Sr. Data Pipeline Engineer (Lambda Architecture)
TellApart - Burlingame, CA

This job posting is no longer available on TellApart. Find similar jobs: Senior Data Pipeline Engineer jobs - TellApart jobs

TellApart helps many of the world’s most successful retailers unlock the power of their customer data by applying the latest advances in cloud computing, predictive analytics, and machine learning. Our Customer Data Platform collects and analyzes massive amounts of data to power an integrated suite of marketing solutions that delivers personalized shopping experiences for 100s of millions of consumers in real time.

TellApart is backed by Greylock Partners and Bain Capital Ventures. Several of technology’s top executives have also invested in TellApart, including: Ron Conway (SV Angel), Dick Costolo (CEO, Twitter), Reid Hoffman (Founder & Chairman, LinkedIn), Jeff Jordan (former CEO, OpenTable), Phil Libin (CEO, Evernote) and Mike Walrath (former CEO, RightMedia). David Rosenblatt (former CEO, DoubleClick) is also an executive advisor.

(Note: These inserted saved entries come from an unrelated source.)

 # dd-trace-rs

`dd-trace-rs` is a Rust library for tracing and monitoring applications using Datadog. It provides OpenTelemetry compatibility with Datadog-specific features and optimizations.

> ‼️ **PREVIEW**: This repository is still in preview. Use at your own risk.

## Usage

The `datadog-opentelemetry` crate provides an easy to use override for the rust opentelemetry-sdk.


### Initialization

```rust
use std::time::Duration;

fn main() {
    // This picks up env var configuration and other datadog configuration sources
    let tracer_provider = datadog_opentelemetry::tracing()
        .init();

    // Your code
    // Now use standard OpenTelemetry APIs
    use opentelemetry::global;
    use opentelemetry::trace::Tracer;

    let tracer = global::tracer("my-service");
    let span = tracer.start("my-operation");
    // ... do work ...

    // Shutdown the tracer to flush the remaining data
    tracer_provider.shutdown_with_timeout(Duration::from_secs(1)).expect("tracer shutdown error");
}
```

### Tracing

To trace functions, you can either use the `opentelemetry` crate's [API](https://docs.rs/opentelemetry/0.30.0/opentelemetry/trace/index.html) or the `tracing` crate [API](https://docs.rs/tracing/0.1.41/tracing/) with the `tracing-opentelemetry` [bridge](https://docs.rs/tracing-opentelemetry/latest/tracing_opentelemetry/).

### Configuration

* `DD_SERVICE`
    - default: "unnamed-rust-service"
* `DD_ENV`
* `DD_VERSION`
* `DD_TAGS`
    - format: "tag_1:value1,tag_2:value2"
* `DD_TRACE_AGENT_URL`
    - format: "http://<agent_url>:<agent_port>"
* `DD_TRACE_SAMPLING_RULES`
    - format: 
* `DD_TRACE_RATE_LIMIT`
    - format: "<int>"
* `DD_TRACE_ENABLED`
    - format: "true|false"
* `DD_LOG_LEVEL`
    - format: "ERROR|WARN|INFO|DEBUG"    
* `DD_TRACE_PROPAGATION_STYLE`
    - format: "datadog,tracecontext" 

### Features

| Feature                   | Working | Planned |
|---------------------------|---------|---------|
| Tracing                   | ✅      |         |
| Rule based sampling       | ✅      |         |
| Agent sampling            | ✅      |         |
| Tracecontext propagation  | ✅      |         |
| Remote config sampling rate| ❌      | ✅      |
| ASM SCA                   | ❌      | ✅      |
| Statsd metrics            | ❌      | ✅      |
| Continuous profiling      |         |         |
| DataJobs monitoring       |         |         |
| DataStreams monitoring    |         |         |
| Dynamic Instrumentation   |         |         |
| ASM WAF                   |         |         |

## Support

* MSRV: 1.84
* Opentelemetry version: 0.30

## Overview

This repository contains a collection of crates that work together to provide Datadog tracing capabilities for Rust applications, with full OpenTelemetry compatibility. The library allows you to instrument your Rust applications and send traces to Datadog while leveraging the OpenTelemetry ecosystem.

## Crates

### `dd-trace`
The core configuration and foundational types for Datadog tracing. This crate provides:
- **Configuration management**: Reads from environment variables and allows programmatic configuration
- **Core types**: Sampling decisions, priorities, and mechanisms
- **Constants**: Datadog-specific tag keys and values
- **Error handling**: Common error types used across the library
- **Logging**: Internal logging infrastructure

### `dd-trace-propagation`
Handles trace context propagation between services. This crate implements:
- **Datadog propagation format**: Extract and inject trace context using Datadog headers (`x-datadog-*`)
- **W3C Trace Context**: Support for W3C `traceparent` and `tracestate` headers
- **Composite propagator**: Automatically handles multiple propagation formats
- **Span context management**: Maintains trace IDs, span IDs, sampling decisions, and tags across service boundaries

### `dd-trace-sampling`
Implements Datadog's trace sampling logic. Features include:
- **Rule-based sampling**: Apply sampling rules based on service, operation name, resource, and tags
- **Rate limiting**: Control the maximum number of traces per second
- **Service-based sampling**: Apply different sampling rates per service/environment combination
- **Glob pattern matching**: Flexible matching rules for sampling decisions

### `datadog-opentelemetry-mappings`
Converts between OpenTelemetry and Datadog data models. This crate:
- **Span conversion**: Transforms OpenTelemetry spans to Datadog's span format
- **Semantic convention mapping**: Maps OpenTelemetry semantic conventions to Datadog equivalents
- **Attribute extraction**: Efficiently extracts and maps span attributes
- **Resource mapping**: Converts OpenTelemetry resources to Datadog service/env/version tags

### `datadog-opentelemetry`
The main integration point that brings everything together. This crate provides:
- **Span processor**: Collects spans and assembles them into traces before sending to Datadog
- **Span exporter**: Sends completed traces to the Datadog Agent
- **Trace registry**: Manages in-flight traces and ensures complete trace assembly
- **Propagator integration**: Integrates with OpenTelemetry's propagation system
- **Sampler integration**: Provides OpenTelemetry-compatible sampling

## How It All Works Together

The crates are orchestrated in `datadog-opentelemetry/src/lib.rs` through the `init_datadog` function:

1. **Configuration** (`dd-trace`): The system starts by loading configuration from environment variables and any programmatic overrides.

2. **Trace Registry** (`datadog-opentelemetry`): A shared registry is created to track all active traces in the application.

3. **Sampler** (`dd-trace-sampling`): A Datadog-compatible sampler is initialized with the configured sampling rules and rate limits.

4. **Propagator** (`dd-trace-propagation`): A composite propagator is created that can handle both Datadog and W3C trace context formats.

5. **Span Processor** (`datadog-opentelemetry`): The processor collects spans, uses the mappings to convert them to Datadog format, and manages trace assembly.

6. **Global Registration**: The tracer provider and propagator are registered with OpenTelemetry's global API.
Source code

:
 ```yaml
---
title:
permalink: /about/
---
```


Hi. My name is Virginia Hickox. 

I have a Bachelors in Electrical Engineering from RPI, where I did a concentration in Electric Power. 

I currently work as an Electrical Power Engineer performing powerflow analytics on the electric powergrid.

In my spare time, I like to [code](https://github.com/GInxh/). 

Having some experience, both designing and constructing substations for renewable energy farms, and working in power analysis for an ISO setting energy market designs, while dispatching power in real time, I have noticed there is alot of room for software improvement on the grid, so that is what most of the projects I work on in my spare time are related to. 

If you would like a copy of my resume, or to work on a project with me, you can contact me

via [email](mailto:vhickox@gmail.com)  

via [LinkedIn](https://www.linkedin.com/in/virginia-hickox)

Our team’s impact on the business:
The engineering team at TellApart creates big data solutions that collect and analyze petabytes of shopping data from some of the largest retailers in the world. Even though we're still a start-up, TellApart is currently one of the largest consumers of AWS services, with hundreds of active nodes in multiple regions managed through EC2 auto-scaling clusters that serve hundreds of thousands of requests with strict low latency requirements (under 40 milliseconds). TellApart’s infrastructure is built on a blend of java and python based web services, updated multiple times a day, and built following the lambda architecture: hadoop/cascading jobs managed with azkaban building out batch updates of voldemort servers while kafka queues feed into YARN/Spark streaming infrastructure for real-time updates.

Why we need you:
Play a key role in scaling our existing data pipeline to handle 10x the data to match our current growth trajectory

Build a real-time data pipeline that produces up-to-the-minute analyses

Consider next-generation hardware choices and configurations for our Hadoop clusters to optimize performance and reliability

Build or choose open source tools to help other engineers access complex data more efficiently

Most importantly, because you are excited by big data technologies and would like to make meaningful contributions toward the next advances in big data

Examples of projects recently undertaken by our team:
We needed to make it easy for any engineer to query customer data, so we created a framework on top of Cascading that exposes a uniform interface for extracting data from raw server logs

As the complexity of our job flow grew, we designed and built a reporting workflow using Azkaban running over a cost-efficient Hadoop cluster using Amazon’s Elastic MapReduce

We hack into open source projects to improve reliability and squeeze the last bit of performance out

Your qualifications:
Minimum of 5 years developing production software with previous experience working on a large-scale distributed system

At least 2 years of experience using big data systems and/or using big data for data analysis

Solid understanding of distributed system concepts used in scaling big data technologies with exponential growth of data and speeding up queries.

In-depth understanding of inner workings of as many of the technologies we currently use today (not all production tech listed): Hadoop, MapReduce, HBase, Voldemort, MongoDB, Cascading, Cloudera CDH, Spark, Parquet, Scalding, Kafka, Zookeeper, Eureka. etc.

Excellent analytical skills to deliver meaningfull and impact-driven insights using big data

Ability to thrive in a dynamic, fast-paced, collaborative, and high-growth start-up environment

Excellent communication skills, initiative, and teamwork

Bachelors or equivalent experience in Computer Science or related discipline (MS or PhD a plus)

Our data is unique, our platform is full of possibilities, and our business is booming. We are looking for motivated talent who want to take our technology and business to the next level and realize its full potential. If this sounds like your kind of environment, come join us at TellApart! Please apply and include any links to code samples (if possible/relevant). You can also reach out to our Recruiter, John Delaney (, if you have any questions.

TellApart is an Equal Employment Opportunity and Affirmative Action Employer with a commitment to workplace diversity. All qualified individuals are welcome to apply. Employment with TellApart is based solely upon one's individual merit and qualifications directly related to professional competence. We do not discriminate on the basis of race, religion, color, sex, age, national origin, citizenship, or disability. And we will make all reasonable accommodations to meet our obligations under the Americans with Disabilities Act (ADA) and state disability laws.